What is required: Among the entries below, tally each line in which the word "rank" is found, then state the tally alone.

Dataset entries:
-*-

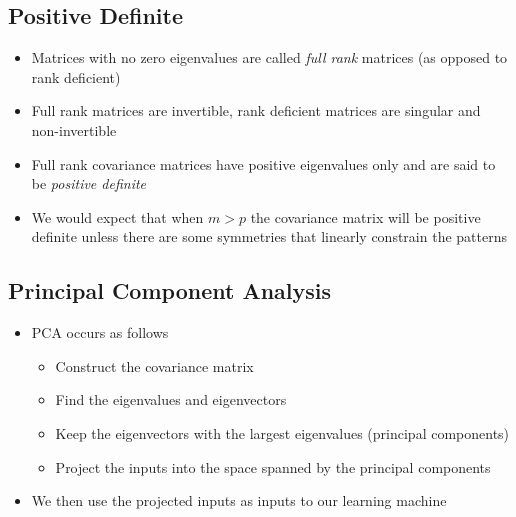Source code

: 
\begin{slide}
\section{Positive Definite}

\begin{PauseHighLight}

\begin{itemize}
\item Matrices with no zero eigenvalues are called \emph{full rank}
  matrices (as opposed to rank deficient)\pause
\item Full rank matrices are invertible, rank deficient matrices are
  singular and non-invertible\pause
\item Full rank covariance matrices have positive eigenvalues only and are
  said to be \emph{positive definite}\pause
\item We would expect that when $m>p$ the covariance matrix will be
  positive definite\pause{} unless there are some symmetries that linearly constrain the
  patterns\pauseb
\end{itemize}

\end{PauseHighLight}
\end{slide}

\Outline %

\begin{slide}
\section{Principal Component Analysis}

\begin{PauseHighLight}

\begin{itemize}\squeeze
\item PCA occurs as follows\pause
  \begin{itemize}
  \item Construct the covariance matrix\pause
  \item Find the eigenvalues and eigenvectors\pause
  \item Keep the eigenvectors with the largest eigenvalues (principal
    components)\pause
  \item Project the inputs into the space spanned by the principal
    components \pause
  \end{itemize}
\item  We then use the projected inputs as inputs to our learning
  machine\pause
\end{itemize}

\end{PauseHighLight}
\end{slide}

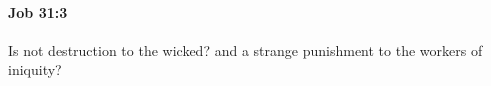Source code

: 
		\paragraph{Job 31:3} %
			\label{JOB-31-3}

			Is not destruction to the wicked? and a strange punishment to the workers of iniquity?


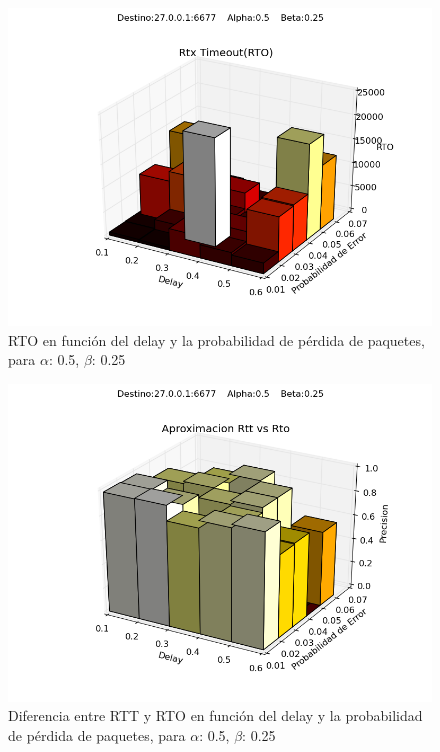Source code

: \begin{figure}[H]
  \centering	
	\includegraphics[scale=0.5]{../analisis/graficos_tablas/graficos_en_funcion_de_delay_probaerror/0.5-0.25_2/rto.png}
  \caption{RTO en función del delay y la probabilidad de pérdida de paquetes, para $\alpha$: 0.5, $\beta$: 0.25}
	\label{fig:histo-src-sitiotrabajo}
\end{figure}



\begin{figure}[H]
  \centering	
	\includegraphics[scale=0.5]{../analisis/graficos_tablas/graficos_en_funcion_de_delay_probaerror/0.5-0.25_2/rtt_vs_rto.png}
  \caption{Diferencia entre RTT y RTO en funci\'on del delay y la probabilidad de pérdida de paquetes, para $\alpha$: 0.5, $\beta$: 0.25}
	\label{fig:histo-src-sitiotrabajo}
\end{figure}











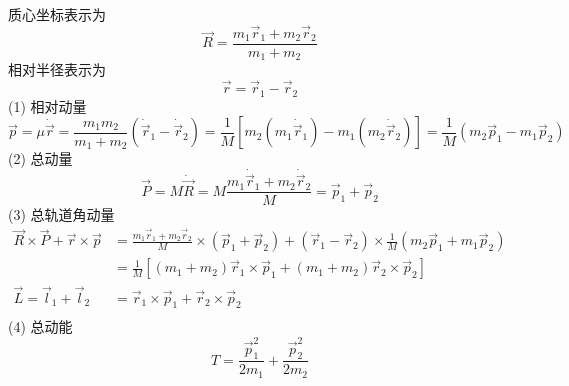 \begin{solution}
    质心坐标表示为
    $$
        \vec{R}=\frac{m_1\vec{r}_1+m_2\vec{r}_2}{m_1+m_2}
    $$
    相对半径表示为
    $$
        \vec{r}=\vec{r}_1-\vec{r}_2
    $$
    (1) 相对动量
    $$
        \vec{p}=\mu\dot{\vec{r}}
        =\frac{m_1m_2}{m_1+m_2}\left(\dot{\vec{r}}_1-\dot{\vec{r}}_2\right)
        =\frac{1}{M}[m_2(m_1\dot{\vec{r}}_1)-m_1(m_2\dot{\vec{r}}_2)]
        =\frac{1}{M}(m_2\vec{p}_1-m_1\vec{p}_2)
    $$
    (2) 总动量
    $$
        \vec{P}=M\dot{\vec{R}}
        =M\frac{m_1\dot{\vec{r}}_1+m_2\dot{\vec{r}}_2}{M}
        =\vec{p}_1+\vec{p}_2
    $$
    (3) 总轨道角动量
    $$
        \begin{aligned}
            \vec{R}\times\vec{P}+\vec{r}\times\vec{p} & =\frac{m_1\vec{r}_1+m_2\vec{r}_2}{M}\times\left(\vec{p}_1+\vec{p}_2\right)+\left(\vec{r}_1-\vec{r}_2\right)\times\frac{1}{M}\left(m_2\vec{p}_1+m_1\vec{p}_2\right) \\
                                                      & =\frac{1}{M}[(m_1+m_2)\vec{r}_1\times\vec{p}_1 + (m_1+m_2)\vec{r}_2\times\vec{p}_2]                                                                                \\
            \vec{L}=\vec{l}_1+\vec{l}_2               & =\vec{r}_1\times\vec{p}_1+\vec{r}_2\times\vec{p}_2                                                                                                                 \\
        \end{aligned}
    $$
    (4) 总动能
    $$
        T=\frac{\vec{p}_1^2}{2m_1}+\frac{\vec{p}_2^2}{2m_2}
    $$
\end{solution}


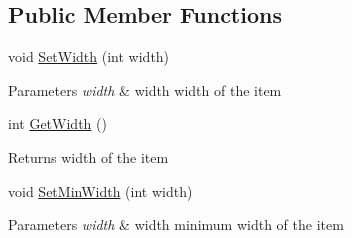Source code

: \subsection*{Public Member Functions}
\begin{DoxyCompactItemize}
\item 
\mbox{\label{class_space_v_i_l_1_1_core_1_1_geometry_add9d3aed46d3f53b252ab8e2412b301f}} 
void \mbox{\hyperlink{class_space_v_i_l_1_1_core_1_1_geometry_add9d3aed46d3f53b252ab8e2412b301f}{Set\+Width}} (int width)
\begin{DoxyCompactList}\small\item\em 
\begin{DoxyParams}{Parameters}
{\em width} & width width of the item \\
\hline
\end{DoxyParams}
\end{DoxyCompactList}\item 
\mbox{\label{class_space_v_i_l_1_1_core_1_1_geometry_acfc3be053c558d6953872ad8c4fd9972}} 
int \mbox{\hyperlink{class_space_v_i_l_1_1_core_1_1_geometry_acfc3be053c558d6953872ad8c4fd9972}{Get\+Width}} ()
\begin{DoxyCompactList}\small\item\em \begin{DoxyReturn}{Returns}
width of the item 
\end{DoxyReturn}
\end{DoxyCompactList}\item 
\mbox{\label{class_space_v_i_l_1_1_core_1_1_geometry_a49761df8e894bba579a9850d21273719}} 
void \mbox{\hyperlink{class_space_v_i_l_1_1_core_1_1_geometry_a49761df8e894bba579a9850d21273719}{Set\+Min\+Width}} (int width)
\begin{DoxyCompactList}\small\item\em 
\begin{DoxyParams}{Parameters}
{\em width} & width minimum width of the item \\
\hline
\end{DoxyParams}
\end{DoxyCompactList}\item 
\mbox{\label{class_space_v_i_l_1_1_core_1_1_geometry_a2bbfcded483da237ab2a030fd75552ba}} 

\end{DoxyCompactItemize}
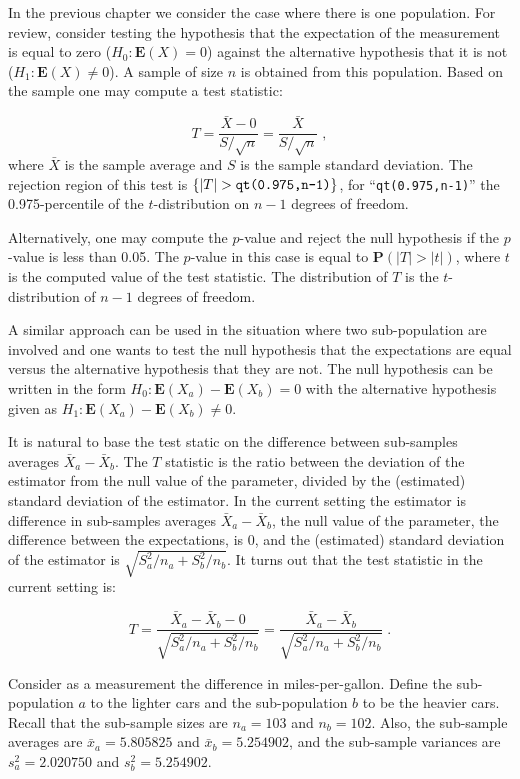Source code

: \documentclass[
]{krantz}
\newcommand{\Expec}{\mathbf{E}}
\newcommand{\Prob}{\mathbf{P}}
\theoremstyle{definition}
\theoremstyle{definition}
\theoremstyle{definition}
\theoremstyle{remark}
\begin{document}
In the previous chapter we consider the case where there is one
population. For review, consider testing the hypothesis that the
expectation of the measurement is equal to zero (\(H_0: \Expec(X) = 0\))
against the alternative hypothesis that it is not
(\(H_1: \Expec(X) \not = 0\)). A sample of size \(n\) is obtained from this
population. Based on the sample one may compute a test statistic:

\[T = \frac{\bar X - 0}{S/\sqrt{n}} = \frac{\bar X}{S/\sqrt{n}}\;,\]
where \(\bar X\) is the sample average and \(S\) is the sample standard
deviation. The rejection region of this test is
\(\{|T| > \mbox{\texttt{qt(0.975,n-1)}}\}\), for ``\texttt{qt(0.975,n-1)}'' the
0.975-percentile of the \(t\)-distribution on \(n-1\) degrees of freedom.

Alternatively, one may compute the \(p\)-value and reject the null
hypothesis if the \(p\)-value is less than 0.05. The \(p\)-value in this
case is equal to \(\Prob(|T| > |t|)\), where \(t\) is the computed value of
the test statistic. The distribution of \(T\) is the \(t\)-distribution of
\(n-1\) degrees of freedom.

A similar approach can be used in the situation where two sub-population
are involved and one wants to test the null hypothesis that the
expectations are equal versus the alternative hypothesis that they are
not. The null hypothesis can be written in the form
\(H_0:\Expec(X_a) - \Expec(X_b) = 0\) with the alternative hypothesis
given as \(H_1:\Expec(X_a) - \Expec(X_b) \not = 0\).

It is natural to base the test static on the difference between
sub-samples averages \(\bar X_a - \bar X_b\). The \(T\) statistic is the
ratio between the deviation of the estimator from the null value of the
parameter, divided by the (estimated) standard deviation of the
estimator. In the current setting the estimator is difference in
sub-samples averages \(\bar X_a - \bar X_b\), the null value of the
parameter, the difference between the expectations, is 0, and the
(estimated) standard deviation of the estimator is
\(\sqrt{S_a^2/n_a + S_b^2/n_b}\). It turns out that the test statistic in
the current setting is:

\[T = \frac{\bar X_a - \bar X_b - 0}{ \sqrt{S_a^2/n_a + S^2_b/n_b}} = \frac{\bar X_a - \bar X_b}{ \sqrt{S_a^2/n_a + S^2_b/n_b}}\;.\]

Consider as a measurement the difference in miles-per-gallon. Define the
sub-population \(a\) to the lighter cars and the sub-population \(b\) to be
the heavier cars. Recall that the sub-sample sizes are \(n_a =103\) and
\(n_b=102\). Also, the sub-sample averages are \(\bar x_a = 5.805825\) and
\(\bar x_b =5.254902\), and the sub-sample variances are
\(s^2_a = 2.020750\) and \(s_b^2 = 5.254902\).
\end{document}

-*-

Solution to this problem: 4